**MATERIAL TO PROCESS:**
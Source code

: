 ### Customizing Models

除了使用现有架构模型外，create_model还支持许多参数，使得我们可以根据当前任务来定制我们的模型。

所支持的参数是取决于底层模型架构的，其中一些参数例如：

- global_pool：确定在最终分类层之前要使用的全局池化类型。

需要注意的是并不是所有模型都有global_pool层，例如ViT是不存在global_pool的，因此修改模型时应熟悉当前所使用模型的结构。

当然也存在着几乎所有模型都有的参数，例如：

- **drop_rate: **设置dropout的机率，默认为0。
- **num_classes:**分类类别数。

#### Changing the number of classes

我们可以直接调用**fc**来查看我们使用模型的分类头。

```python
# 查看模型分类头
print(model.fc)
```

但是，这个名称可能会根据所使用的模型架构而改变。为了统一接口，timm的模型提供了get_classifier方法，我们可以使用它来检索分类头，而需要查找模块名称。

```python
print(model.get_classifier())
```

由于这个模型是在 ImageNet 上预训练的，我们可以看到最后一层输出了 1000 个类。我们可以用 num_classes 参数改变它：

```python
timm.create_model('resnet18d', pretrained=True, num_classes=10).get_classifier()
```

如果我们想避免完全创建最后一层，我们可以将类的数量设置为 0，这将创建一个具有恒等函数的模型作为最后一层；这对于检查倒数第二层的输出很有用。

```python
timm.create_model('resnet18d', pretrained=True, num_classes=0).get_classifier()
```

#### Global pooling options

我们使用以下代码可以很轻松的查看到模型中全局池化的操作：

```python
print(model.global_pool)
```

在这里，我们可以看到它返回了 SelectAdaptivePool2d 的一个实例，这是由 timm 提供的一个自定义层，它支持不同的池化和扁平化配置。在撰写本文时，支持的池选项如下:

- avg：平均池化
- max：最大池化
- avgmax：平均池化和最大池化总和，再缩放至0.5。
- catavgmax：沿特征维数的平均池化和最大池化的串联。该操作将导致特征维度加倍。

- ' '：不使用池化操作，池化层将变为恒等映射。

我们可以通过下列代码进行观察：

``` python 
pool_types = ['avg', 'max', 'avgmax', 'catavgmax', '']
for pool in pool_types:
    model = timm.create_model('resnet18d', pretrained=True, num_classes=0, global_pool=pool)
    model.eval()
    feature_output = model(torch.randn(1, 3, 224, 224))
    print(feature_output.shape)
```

**AIM OF THE EXERCISE:** Return the material exactly as it stands above, but only from its first line to the line containing "- **drop_rate: **设置dropout的机率，默认为0。", both ends included.

**RESPONSE TO THIS TASK:**
Source code

: ### Customizing Models

除了使用现有架构模型外，create_model还支持许多参数，使得我们可以根据当前任务来定制我们的模型。

所支持的参数是取决于底层模型架构的，其中一些参数例如：

- global_pool：确定在最终分类层之前要使用的全局池化类型。

需要注意的是并不是所有模型都有global_pool层，例如ViT是不存在global_pool的，因此修改模型时应熟悉当前所使用模型的结构。

当然也存在着几乎所有模型都有的参数，例如：

- **drop_rate: **设置dropout的机率，默认为0。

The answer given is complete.